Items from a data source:
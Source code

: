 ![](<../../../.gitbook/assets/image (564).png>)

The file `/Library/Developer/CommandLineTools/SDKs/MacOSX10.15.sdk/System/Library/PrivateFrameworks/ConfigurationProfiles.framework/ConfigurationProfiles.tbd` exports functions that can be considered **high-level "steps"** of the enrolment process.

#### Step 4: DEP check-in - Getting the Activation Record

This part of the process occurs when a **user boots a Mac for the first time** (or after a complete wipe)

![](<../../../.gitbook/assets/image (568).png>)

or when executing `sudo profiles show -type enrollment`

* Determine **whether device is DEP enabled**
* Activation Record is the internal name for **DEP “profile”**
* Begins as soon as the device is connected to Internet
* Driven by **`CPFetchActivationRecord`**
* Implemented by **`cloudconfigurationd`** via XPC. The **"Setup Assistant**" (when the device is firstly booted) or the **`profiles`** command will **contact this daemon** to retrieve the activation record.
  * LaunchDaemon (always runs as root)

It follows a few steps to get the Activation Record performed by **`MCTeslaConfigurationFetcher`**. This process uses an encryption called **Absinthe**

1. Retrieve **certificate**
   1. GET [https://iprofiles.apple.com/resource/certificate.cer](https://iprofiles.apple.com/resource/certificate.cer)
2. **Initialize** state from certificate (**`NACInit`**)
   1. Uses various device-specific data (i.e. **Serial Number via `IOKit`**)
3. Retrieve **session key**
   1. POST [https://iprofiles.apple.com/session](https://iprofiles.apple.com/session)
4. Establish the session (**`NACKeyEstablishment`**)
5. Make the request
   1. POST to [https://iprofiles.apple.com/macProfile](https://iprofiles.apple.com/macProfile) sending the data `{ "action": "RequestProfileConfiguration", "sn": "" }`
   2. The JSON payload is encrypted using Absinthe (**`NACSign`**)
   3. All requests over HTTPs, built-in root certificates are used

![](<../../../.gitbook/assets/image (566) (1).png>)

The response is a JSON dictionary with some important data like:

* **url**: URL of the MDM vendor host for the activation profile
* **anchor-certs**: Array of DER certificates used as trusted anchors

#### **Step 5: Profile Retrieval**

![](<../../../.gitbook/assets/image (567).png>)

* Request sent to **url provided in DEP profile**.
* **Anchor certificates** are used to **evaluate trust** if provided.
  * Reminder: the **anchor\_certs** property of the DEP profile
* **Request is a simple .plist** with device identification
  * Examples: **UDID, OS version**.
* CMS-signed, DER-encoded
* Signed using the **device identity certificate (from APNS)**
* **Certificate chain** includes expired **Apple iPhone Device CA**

§ **Exercise prompt**
Set the data down again in full, exactly as given.

§ **Task answer**
Source code

: ![](<../../../.gitbook/assets/image (564).png>)

The file `/Library/Developer/CommandLineTools/SDKs/MacOSX10.15.sdk/System/Library/PrivateFrameworks/ConfigurationProfiles.framework/ConfigurationProfiles.tbd` exports functions that can be considered **high-level "steps"** of the enrolment process.

#### Step 4: DEP check-in - Getting the Activation Record

This part of the process occurs when a **user boots a Mac for the first time** (or after a complete wipe)

![](<../../../.gitbook/assets/image (568).png>)

or when executing `sudo profiles show -type enrollment`

* Determine **whether device is DEP enabled**
* Activation Record is the internal name for **DEP “profile”**
* Begins as soon as the device is connected to Internet
* Driven by **`CPFetchActivationRecord`**
* Implemented by **`cloudconfigurationd`** via XPC. The **"Setup Assistant**" (when the device is firstly booted) or the **`profiles`** command will **contact this daemon** to retrieve the activation record.
  * LaunchDaemon (always runs as root)

It follows a few steps to get the Activation Record performed by **`MCTeslaConfigurationFetcher`**. This process uses an encryption called **Absinthe**

1. Retrieve **certificate**
   1. GET [https://iprofiles.apple.com/resource/certificate.cer](https://iprofiles.apple.com/resource/certificate.cer)
2. **Initialize** state from certificate (**`NACInit`**)
   1. Uses various device-specific data (i.e. **Serial Number via `IOKit`**)
3. Retrieve **session key**
   1. POST [https://iprofiles.apple.com/session](https://iprofiles.apple.com/session)
4. Establish the session (**`NACKeyEstablishment`**)
5. Make the request
   1. POST to [https://iprofiles.apple.com/macProfile](https://iprofiles.apple.com/macProfile) sending the data `{ "action": "RequestProfileConfiguration", "sn": "" }`
   2. The JSON payload is encrypted using Absinthe (**`NACSign`**)
   3. All requests over HTTPs, built-in root certificates are used

![](<../../../.gitbook/assets/image (566) (1).png>)

The response is a JSON dictionary with some important data like:

* **url**: URL of the MDM vendor host for the activation profile
* **anchor-certs**: Array of DER certificates used as trusted anchors

#### **Step 5: Profile Retrieval**

![](<../../../.gitbook/assets/image (567).png>)

* Request sent to **url provided in DEP profile**.
* **Anchor certificates** are used to **evaluate trust** if provided.
  * Reminder: the **anchor\_certs** property of the DEP profile
* **Request is a simple .plist** with device identification
  * Examples: **UDID, OS version**.
* CMS-signed, DER-encoded
* Signed using the **device identity certificate (from APNS)**
* **Certificate chain** includes expired **Apple iPhone Device CA**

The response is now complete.